PROBLEM REQUIREMENTS: Please take the records that follow and repeat exactly the lines starting with the line with "- Avaliar tendências e sazonalidade" and going on through the line with "analise-dados-vendas/ ├── dados/".

Stored data entries
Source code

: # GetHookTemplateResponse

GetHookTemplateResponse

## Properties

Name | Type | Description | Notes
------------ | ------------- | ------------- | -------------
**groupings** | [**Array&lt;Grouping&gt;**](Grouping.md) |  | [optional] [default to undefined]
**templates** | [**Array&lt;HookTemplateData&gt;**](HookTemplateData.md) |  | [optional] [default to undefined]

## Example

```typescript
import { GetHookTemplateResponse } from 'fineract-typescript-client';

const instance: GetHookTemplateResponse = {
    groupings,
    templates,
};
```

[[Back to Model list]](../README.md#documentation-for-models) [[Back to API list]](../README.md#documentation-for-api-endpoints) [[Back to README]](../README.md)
---
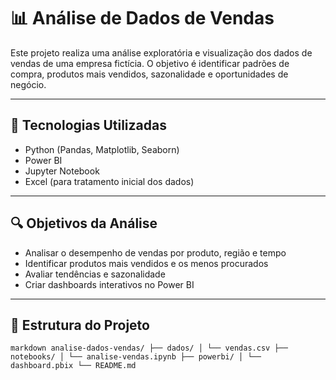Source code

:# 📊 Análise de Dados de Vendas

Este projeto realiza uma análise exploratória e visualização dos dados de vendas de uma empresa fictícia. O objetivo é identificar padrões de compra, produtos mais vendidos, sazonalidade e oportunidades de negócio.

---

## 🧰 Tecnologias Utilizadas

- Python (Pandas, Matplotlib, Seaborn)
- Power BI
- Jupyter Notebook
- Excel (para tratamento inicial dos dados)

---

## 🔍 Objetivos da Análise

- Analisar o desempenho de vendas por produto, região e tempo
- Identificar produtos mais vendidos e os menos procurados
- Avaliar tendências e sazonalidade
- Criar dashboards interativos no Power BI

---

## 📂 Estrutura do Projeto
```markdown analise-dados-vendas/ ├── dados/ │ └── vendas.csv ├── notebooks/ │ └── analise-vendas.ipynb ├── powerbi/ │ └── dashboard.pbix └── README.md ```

PROBLEM SOLUTION:
- Avaliar tendências e sazonalidade
- Criar dashboards interativos no Power BI

---

## 📂 Estrutura do Projeto
```markdown analise-dados-vendas/ ├── dados/ │ └── vendas.csv ├── notebooks/ │ └── analise-vendas.ipynb ├── powerbi/ │ └── dashboard.pbix └── README.md ```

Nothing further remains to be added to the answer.